Monday, November 14, 2005

The academic in me...

I heard a rather irritating story on NPR last week when driving home. It was all about academics that support ID (intelligent design) who feel "threatened" at their universities and are afraid to "speak out." The reporter did throw in a few lines here and there about how the vast majority of scientists support evolution, and how ID isn't science by scientific standards, but the overall impression the story created was of these poor, benighted people struggling to speak freely on evil, coercive campuses. It irritated me for many reasons, not least that people get denied tenure, or don't get their contracts renewed for any number of reasons -- there isn't any special vendetta against ID proponents -- although why any university should give tenure to people who spit in the face of biological science is beyond me. Most of all, though, I resented once again the presentation of ID as though it's a reasonable idea, and that the principles of free speech are violated when universities don't support and promote individuals who advocate it. For one thing, this isn't a matter merely of being able to sound off about ID in the odd faculty forum, but of inserting it into the curriculum, or having ID material published in peer-reviewed journals. There are standards to be upheld, whether one likes it or not. Would the same story be told about people who wanted to introduce alchemy into chemistry classes? Or who wanted to talk about the theory of humors as an alternative to contemporary biomedical thought because of the "holes" in our modern view of medicine? Far from it! But sadly, the media appears to have been convinced by the ID public relations machine that there are real flaws in evolutionary theory that ID purports to repair.

Most of all, I'm depressed by the fact that so few reporters or commentators understand the dire significance of transforming our definition of science to include the action of supernatural beings. This wouldn't just take us back to before the scientific revolution; it takes us back beyond the ancient Greeks!

Wednesday, October 12, 2005

Where the time goes

It's been nearly a month since the last post.
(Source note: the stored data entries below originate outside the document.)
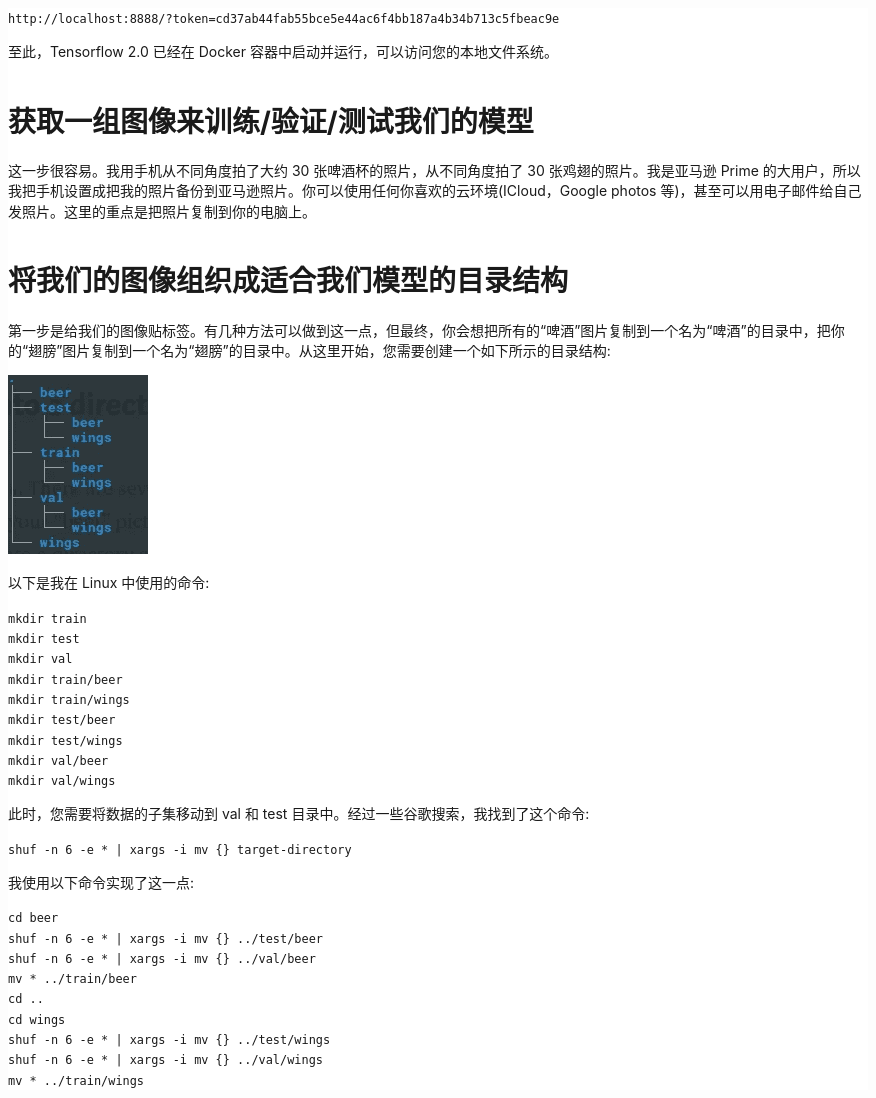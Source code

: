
 ```
http://localhost:8888/?token=cd37ab44fab55bce5e44ac6f4bb187a4b34b713c5fbeac9e
```

至此，Tensorflow 2.0 已经在 Docker 容器中启动并运行，可以访问您的本地文件系统。

# 获取一组图像来训练/验证/测试我们的模型

这一步很容易。我用手机从不同角度拍了大约 30 张啤酒杯的照片，从不同角度拍了 30 张鸡翅的照片。我是亚马逊 Prime 的大用户，所以我把手机设置成把我的照片备份到亚马逊照片。你可以使用任何你喜欢的云环境(ICloud，Google photos 等)，甚至可以用电子邮件给自己发照片。这里的重点是把照片复制到你的电脑上。

# 将我们的图像组织成适合我们模型的目录结构

第一步是给我们的图像贴标签。有几种方法可以做到这一点，但最终，你会想把所有的“啤酒”图片复制到一个名为“啤酒”的目录中，把你的“翅膀”图片复制到一个名为“翅膀”的目录中。从这里开始，您需要创建一个如下所示的目录结构:

![](img/fb5e5465e8382dddf8c0982bfc1ae823.png)

以下是我在 Linux 中使用的命令:

```
mkdir train
mkdir test
mkdir val
mkdir train/beer
mkdir train/wings
mkdir test/beer
mkdir test/wings
mkdir val/beer
mkdir val/wings
```

此时，您需要将数据的子集移动到 val 和 test 目录中。经过一些谷歌搜索，我找到了这个命令:

```
shuf -n 6 -e * | xargs -i mv {} target-directory
```

我使用以下命令实现了这一点:

```
cd beer
shuf -n 6 -e * | xargs -i mv {} ../test/beer
shuf -n 6 -e * | xargs -i mv {} ../val/beer
mv * ../train/beer
cd ..
cd wings
shuf -n 6 -e * | xargs -i mv {} ../test/wings
shuf -n 6 -e * | xargs -i mv {} ../val/wings
mv * ../train/wings
```
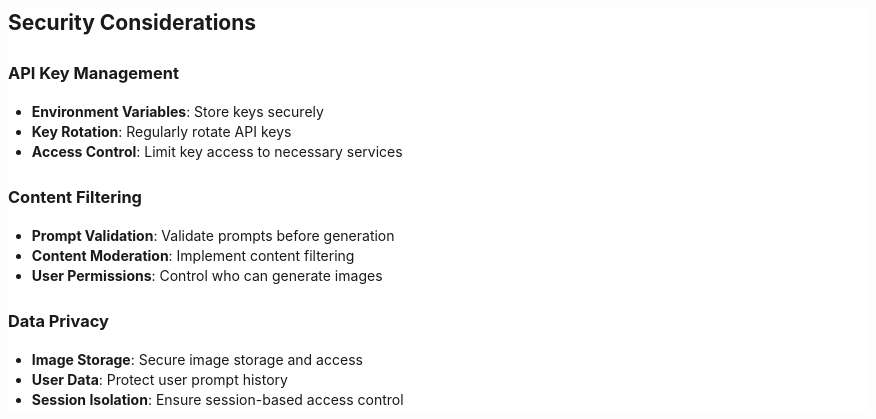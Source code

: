 ## Security Considerations

### API Key Management
- **Environment Variables**: Store keys securely
- **Key Rotation**: Regularly rotate API keys
- **Access Control**: Limit key access to necessary services

### Content Filtering
- **Prompt Validation**: Validate prompts before generation
- **Content Moderation**: Implement content filtering
- **User Permissions**: Control who can generate images

### Data Privacy
- **Image Storage**: Secure image storage and access
- **User Data**: Protect user prompt history
- **Session Isolation**: Ensure session-based access control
What have I done?

Well, there was working on a major grant proposal which even now I don’t hold high hopes for, but how much of that is sober realism, and how much hypercriticism, I don’t know anymore. You see, I can’t even write properly after too many hours of text tinkering, fleshing out, defleshing … a veritable word murderer.

And there’s the kid stuff, the horsehair and down of the parental mattress: homework, sports, friends, no friends, teeth, haircuts – that you tell yourself you ought to treasure, just the fact of being with them, but you can’t help but wish it were over, the time it takes, the energy it saps.

And what else? Thinking, plenty of that. That part, at least, has been fun.